Morale et émotion
La morale et les émotions
Gayannée Kédia
Université de Cologne, Allemagne De plus en plus de scientifiques adhèrent à l’idée que les comportements des organismes vivants, dont ceux des êtres humains, ont pour finalité principale de servir des intérêts égoïstes de façon à propager ses gènes.
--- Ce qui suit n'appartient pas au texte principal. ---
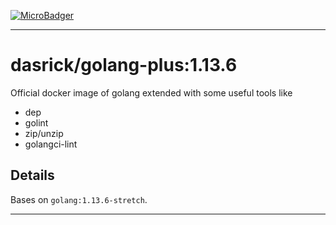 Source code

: [![MicroBadger][microbadger-image]][microbadger-url]

***

# dasrick/golang-plus:1.13.6

Official docker image of golang extended with some useful tools like

* dep
* golint
* zip/unzip
* golangci-lint

## Details

Bases on `golang:1.13.6-stretch`.

***

[microbadger-image]: https://images.microbadger.com/badges/image/dasrick/golang-plus:1.13.6.svg
[microbadger-url]: https://microbadger.com/images/dasrick/golang-plus:1.13.6
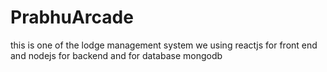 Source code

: # PrabhuArcade

this is one of the lodge management system
we using reactjs for front end and nodejs for backend and for database mongodb 
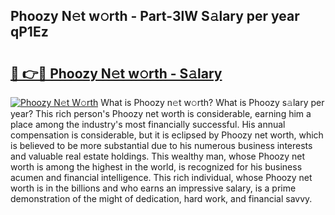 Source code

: ## Phoozy N𝚎t w𝚘rth - Part-3lW S𝚊lary per year qP1Ez

# <h2><a href="http://gc2ucv9.nevu.top/?p=Phoozy">🔗 👉🔴 Phoozy N𝚎t w𝚘rth - S𝚊lary</a></h2>

[![Phoozy N𝚎t W𝚘rth](https://i.imgur.com/Oavwk0R.jpeg)](http://gc2ucv9.nevu.top/?p=Phoozy)
What is Phoozy n𝚎t w𝚘rth? What is Phoozy s𝚊lary per year?
This rich person's Phoozy net worth is considerable, earning him a place among the industry's most financially successful. His annual compensation is considerable, but it is eclipsed by Phoozy net worth, which is believed to be more substantial due to his numerous business interests and valuable real estate holdings. This wealthy man, whose Phoozy net worth is among the highest in the world, is recognized for his business acumen and financial intelligence. This rich individual, whose Phoozy net worth is in the billions and who earns an impressive salary, is a prime demonstration of the might of dedication, hard work, and financial savvy.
Si cela est vrai, comment se fait-il que régulièrement nous sacrifiions nos intérêts personnels pour ne pas nuire à autrui voire pour lui venir en aide ? Pourquoi, lorsque nous sommes sûrs de ne pas nous faire attraper ne volons nous pas l’argent qui se trouve dans le portefeuille de notre collègue ? Qu’est-ce qui nous pousse à dire la vérité lorsque l’on nous interroge sur des choses que nous préférerions garder secrètes ? Pour quels motifs envoyer anonymement de l’argent à des associations humanitaires ou laisser son siège à une personne âgée dans le bus ? Ces questions qui ont été débattues pendant des siècles par les philosophes sont aujourd’hui un terrain de recherche en plein essor pour les chercheurs en psychologie et en neurosciences. Est-ce notre raison ou nos sentiments qui nous poussent à bien agir? C’est la question que nous nous proposons de développer dans cet article.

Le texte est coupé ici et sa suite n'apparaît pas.